Outrage as Minneapolis Allows Amplified Muslim Call to Prayer Anytime

Minneapolis recently amended its noise ordinance to allow mosques to broadcast adhan or amplified prayer calls for Muslims at any time of the day, making it the first major city in the United States to allow all five daily calls to be broadcast at any time.

Jacob Frey, the city’s mayor, recently signed the amendments to the city’s noise ordinance at the Dar Al-Hijrah Islamic Center and spoke about the changes on April 15th.

Several local Islamic leaders, city council members, and Christian and Jewish leaders attended the signing of the law, which was held in the heavily East African-immigrant Cedar-Riverside neighborhood, where the Islamic Center was located.

The law took effect on April 19th and allows the city’s 20 mosques to broadcast their amplified calls to prayer at any time of the day, including the early morning hours before sunrise and late evening hours after sunset.
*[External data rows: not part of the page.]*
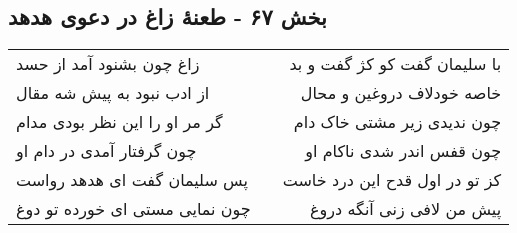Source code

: \begin{center}
\section*{بخش ۶۷ - طعنهٔ زاغ در دعوی هدهد}
\label{sec:sh067}
\begin{longtable}{l p{0.5cm} r}
زاغ چون بشنود آمد از حسد
&&
با سلیمان گفت کو کژ گفت و بد
\\
از ادب نبود به پیش شه مقال
&&
خاصه خودلاف دروغین و محال
\\
گر مر او را این نظر بودی مدام
&&
چون ندیدی زیر مشتی خاک دام
\\
چون گرفتار آمدی در دام او
&&
چون قفس اندر شدی ناکام او
\\
پس سلیمان گفت ای هدهد رواست
&&
کز تو در اول قدح این درد خاست
\\
چون نمایی مستی ای خورده تو دوغ
&&
پیش من لافی زنی آنگه دروغ
\\
\end{longtable}
\end{center}
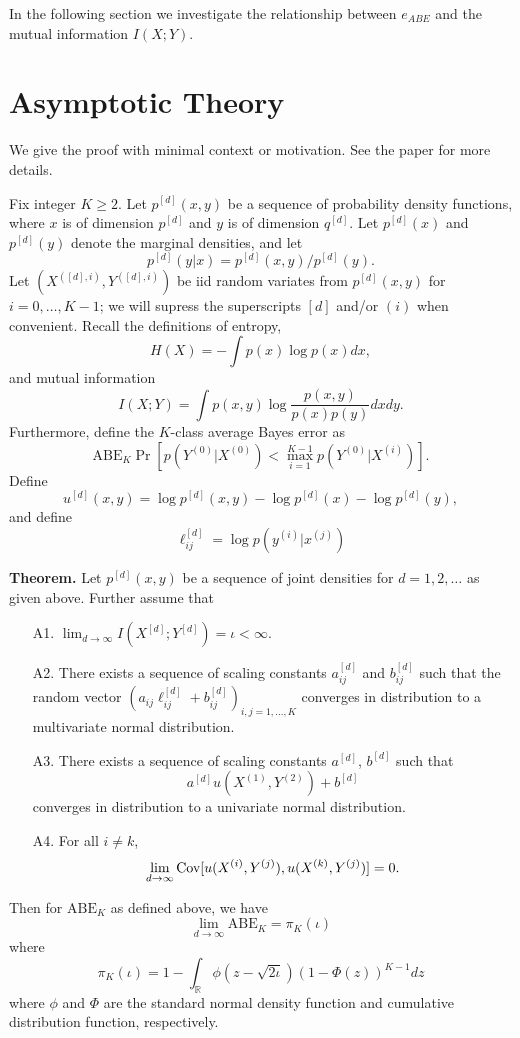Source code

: \documentclass[12pt]{article}
\begin{document}
In the following section we investigate the relationship between $e_{ABE}$ and the mutual information $I(X; Y)$.

\section{Asymptotic Theory}

We give the proof with minimal context or motivation.  See the paper
for more details.

Fix integer $K \geq 2$.  Let $p^{[d]}(x,y)$ be a sequence of
probability density functions, where $x$ is of dimension $p^{[d]}$ and
$y$ is of dimension $q^{[d]}$.  Let $p^{[d]}(x)$ and $p^{[d]}(y)$
denote the marginal densities, and let
\[
p^{[d]}(y|x) = p^{[d]}(x, y)/p^{[d]}(y).\]
 Let $(X^{([d], i)}, Y^{([d], i)})$ be
iid random variates from $p^{[d]}(x, y)$ for $i = 0, \hdots, K-1$; we will supress the
superscripts $[d]$ and/or $(i)$ when convenient.  Recall the definitions of
entropy,
\[
H(X) = -\int p(x) \log p(x) dx,
\]
and mutual information
\[
I(X; Y) = \int p(x, y) \log \frac{p(x, y)}{p(x)p(y)} dx dy.
\]
Furthermore, define the $K$-class average Bayes error as
\[
\text{ABE}_K \Pr[p(Y^{(0)}|X^{(0)}) < \max_{i = 1}^{K-1} p(Y^{(0)}|X^{(i)})].
\]
Define
\[
u^{[d]}(x, y) = \log p^{[d]}(x, y) - \log p^{[d]}(x) - \log p^{[d]}(y),
\]
and define
\[
\ell_{ij}^{[d]} = \log p(y^{(i)}|x^{(j)})
\]


\textbf{Theorem.} Let $p^{[d]}(x, y)$ be a sequence of joint densities
for $d = 1,2,\hdots$ as given above.  Further assume that
\begin{itemize}
\item[A1.] $\lim_{d \to \infty} I(X^{[d]}; Y^{[d]}) = \iota < \infty.$
\item[A2.] There exists a sequence of scaling constants $a_{ij}^{[d]}$
and $b_{ij}^{[d]}$ such that the random vector $(a_{ij}\ell_{ij}^{[d]} +
b_{ij}^{[d]})_{i, j = 1,\hdots, K}$ converges in distribution to a
multivariate normal distribution.
\item[A3.] There exists a sequence of scaling constants $a^{[d]}$, $b^{[d]}$ such that
\[
a^{[d]}u(X^{(1)}, Y^{(2)}) + b^{[d]}
\]
converges in distribution to a univariate normal distribution.
\item[A4.] For all $i \neq k$,
\[\lim_{d \to \infty}\text{Cov}[u(X^{(i)}, Y^{(j)}), u(X^{(k)}, Y^{(j)})] = 0.\]
\end{itemize}
Then for $\text{ABE}_K$ as defined above, we have
\[
\lim_{d \to \infty} \text{ABE}_{K} = \pi_K(\iota)
\]
where
\[
\pi_K(\iota) = 1 - \int_{\mathbb{R}} \phi(z - \sqrt{2\iota}) (1 - \Phi(z))^{K-1} dz
\]
where $\phi$ and $\Phi$ are the standard normal density function and
cumulative distribution function, respectively.
\end{document}
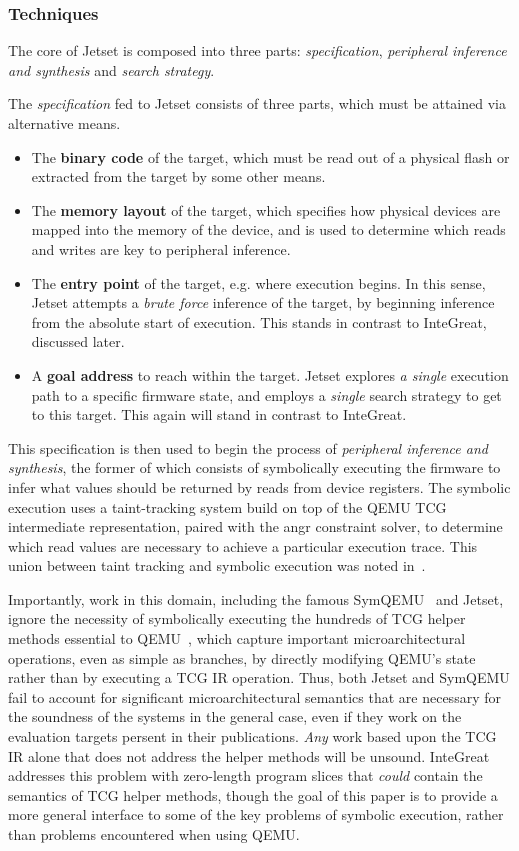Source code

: \subsubsection{Techniques}

The core of Jetset is composed into three parts: \emph{specification}, \emph{peripheral inference and synthesis} and \emph{search strategy}. 

The \emph{specification} fed to Jetset consists of three parts, which must be attained via alternative means.
\begin{itemize}
	\item The \textbf{binary code} of the target, which must be read out of a physical flash or extracted from the target by some other means.
	\item The \textbf{memory layout} of the target, which specifies how physical devices are mapped into the memory of the device, and is used to determine which reads and writes are key to peripheral inference.
	\item The \textbf{entry point} of the target, e.g. where execution begins. In this sense, Jetset attempts a \emph{brute force} inference of the target, by beginning inference from the absolute start of execution. This stands in contrast to InteGreat, discussed later.
	\item A \textbf{goal address} to reach within the target. Jetset explores \emph{a single} execution path to a specific firmware state, and employs a \emph{single} search strategy to get to this target. This again will stand in contrast to InteGreat.
\end{itemize}

This specification is then used to begin the process of \emph{peripheral inference and synthesis}, the former of which consists of symbolically executing the firmware to infer what values should be returned by reads from device registers.
The symbolic execution uses a taint-tracking system build on top of the QEMU TCG intermediate representation, paired with the angr constraint solver, to determine which read values are necessary to achieve a particular execution trace.
This union between taint tracking and symbolic execution was noted in~\cite{schwartz2010all}.

Importantly, work in this domain, including the famous SymQEMU~\cite{poeplau2021symqemu} and Jetset, ignore the necessity of symbolically executing the hundreds of TCG helper methods essential to QEMU~\cite{tcghelper}, which capture important microarchitectural operations, even as simple as branches, by directly modifying QEMU's state rather than by executing a TCG IR operation.
Thus, both Jetset and SymQEMU fail to account for significant microarchitectural semantics that are necessary for the soundness of the systems in the general case, even if they work on the evaluation targets persent in their publications.
\emph{Any} work based upon the TCG IR alone that does not address the helper methods will be unsound.
InteGreat addresses this problem with zero-length program slices that \emph{could} contain the semantics of TCG helper methods, though the goal of this paper is to provide a more general interface to some of the key problems of symbolic execution, rather than problems encountered when using QEMU.

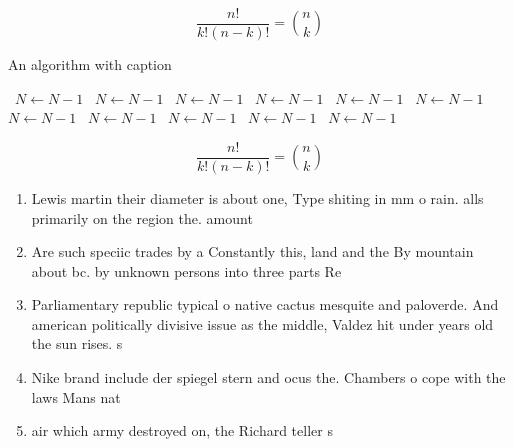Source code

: \documentclass[a4paper]{article}
\begin{document}
\[ \frac{n!}{k!(n-k)!} = \binom{n}{k} \]

\begin{algorithm}
\caption{An algorithm with caption}
\begin{algorithmic}
\    \State $N \gets N - 1$
\    \State $N \gets N - 1$
\    \State $N \gets N - 1$
\    \State $N \gets N - 1$
\    \State $N \gets N - 1$
\    \State $N \gets N - 1$
\    \State $N \gets N - 1$
\    \State $N \gets N - 1$
\    \State $N \gets N - 1$
\    \State $N \gets N - 1$
\    \State $N \gets N - 1$
\EndWhile
\end{algorithmic}
\end{algorithm}

\[ \frac{n!}{k!(n-k)!} = \binom{n}{k} \]

\begin{enumerate}
\item Lewis martin their diameter is about one, Type shiting in mm o rain. alls primarily on the region the. amount

\item Are such speciic trades by a Constantly this, land and the By mountain about bc. by unknown persons into three parts Re

\item Parliamentary republic typical o native cactus mesquite and paloverde. And american politically divisive issue as the middle, Valdez hit under years old the sun rises. s

\item Nike brand include der spiegel stern and ocus the. Chambers o cope with the laws Mans nat

\item air which army destroyed on, the Richard teller s

\end{enumerate}
\end{document}
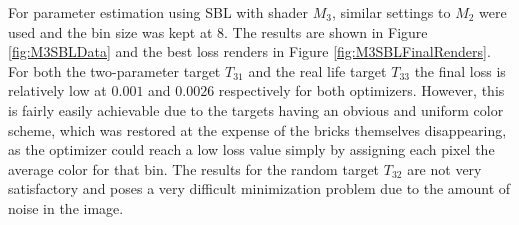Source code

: For parameter estimation using SBL with shader $M_3$, similar settings to $M_2$ were used and the bin size was kept at 8. The results are shown in Figure \ref{fig:M3SBLData} and the best loss renders in Figure \ref{fig:M3SBLFinalRenders}. For both the two-parameter target $T_{31}$ and the real life target $T_{33}$ the final loss is relatively low at $0.001$ and $0.0026$ respectively for both optimizers. However, this is fairly easily achievable due to the targets having an obvious and uniform color scheme, which was restored at the expense of the bricks themselves disappearing, as the optimizer could reach a low loss value simply by assigning each pixel the average color for that bin. The results for the random target $T_{32}$ are not very satisfactory and poses a very difficult minimization problem due to the amount of noise in the image. 

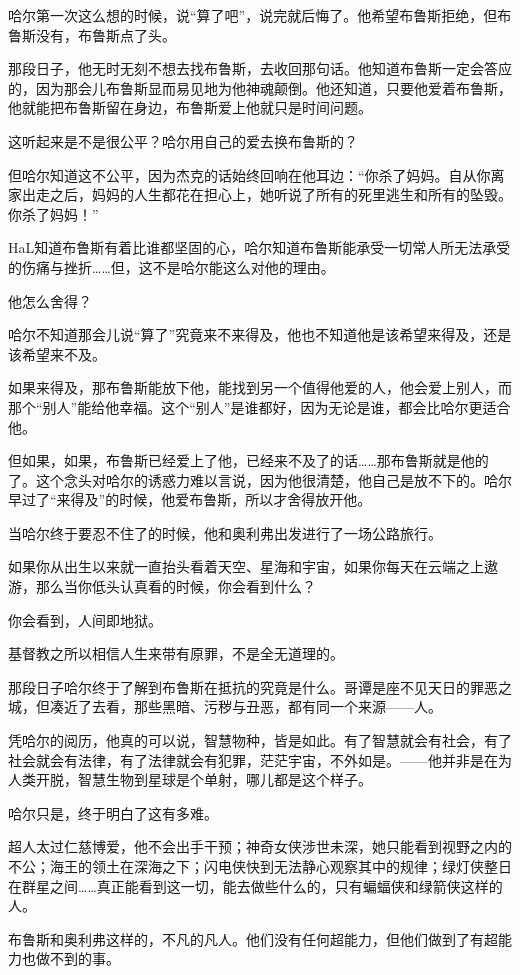 \documentclass[../main]{subfiles}
\begin{document}
哈尔第一次这么想的时候，说“算了吧”，说完就后悔了。他希望布鲁斯拒绝，但布鲁斯没有，布鲁斯点了头。

那段日子，他无时无刻不想去找布鲁斯，去收回那句话。他知道布鲁斯一定会答应的，因为那会儿布鲁斯显而易见地为他神魂颠倒。他还知道，只要他爱着布鲁斯，他就能把布鲁斯留在身边，布鲁斯爱上他就只是时间问题。

这听起来是不是很公平？哈尔用自己的爱去换布鲁斯的？

但哈尔知道这不公平，因为杰克的话始终回响在他耳边：“你杀了妈妈。自从你离家出走之后，妈妈的人生都花在担心上，她听说了所有的死里逃生和所有的坠毁。你杀了妈妈！”

HaL知道布鲁斯有着比谁都坚固的心，哈尔知道布鲁斯能承受一切常人所无法承受的伤痛与挫折……但，这不是哈尔能这么对他的理由。

他怎么舍得？

哈尔不知道那会儿说“算了”究竟来不来得及，他也不知道他是该希望来得及，还是该希望来不及。

如果来得及，那布鲁斯能放下他，能找到另一个值得他爱的人，他会爱上别人，而那个“别人”能给他幸福。这个“别人”是谁都好，因为无论是谁，都会比哈尔更适合他。

但如果，如果，布鲁斯已经爱上了他，已经来不及了的话……那布鲁斯就是他的了。这个念头对哈尔的诱惑力难以言说，因为他很清楚，他自己是放不下的。哈尔早过了“来得及”的时候，他爱布鲁斯，所以才舍得放开他。

当哈尔终于要忍不住了的时候，他和奥利弗出发进行了一场公路旅行。

如果你从出生以来就一直抬头看着天空、星海和宇宙，如果你每天在云端之上遨游，那么当你低头认真看的时候，你会看到什么？

你会看到，人间即地狱。

基督教之所以相信人生来带有原罪，不是全无道理的。

那段日子哈尔终于了解到布鲁斯在抵抗的究竟是什么。哥谭是座不见天日的罪恶之城，但凑近了去看，那些黑暗、污秽与丑恶，都有同一个来源——人。

凭哈尔的阅历，他真的可以说，智慧物种，皆是如此。有了智慧就会有社会，有了社会就会有法律，有了法律就会有犯罪，茫茫宇宙，不外如是。——他并非是在为人类开脱，智慧生物到星球是个单射，哪儿都是这个样子。

哈尔只是，终于明白了这有多难。

超人太过仁慈博爱，他不会出手干预；神奇女侠涉世未深，她只能看到视野之内的不公；海王的领土在深海之下；闪电侠快到无法静心观察其中的规律；绿灯侠整日在群星之间……真正能看到这一切，能去做些什么的，只有蝙蝠侠和绿箭侠这样的人。

布鲁斯和奥利弗这样的，不凡的凡人。他们没有任何超能力，但他们做到了有超能力也做不到的事。
\end{document}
The city’s previous noise ordinance only allowed mosques to broadcast their messages between 7 am and 10 pm, although some exceptions were allowed.

Jacob Frey, who is Jewish, likened the adhan to the ringing of Christmas bells for Christians and the sounding of the shofar for Jews.

"They are all important to our religions," Frey said. "They can all be heard."

Aisha Chughtai, one of the three Muslims serving in the Minneapolis city council and the author of the amended noise ordinance, described the change as expanding the religious freedom protected by the First Amendment.

However, while the city’s Muslim, Christian, and Jewish leaders who supported the new law celebrated the amendments to the noise ordinance, others did not receive the new rule well.

The Freedom From Religion Foundation (FFRF), an organization for religiously unaffiliated and secular Americans, called for the city’s government to rescind the new “religiously slanted” noise ordinance, citing reports from concerned residents.

Allowing religious organizations a special carve-out from Minneapolis’ noise ordinance, which is a reasonable restriction meant to foster a peaceful, quiet community with a well-rested population, is the opposite of equal access,” the FFRF said in its message regarding the noise ordinance.

It privileges one religious group’s messages above all others and all religious messages over any nonreligious speech,” the organization added, also citing the First Amendment and mentioning the Supreme Court’s interpretation of this constitutional rule.

However, Muslim leaders said they’re prepared to listen to noise complaints when the earliest adhan begins, with Frey saying the issue is a balance "as with any noise issue.”

"If we get complaints, we want to listen," Imam Sharif Mohamed of the Dar Al-Hijrah Islamic Center said, also acknowledging that the noise of the adhan might travel further than a city block during the earlier morning hours.

The timing of each call to prayer in Islam varies depending on the season because they’re related to the sun's rising and setting. For instance, the adhan could start as early as about 5 am on a Friday morning, when the dawn breaks.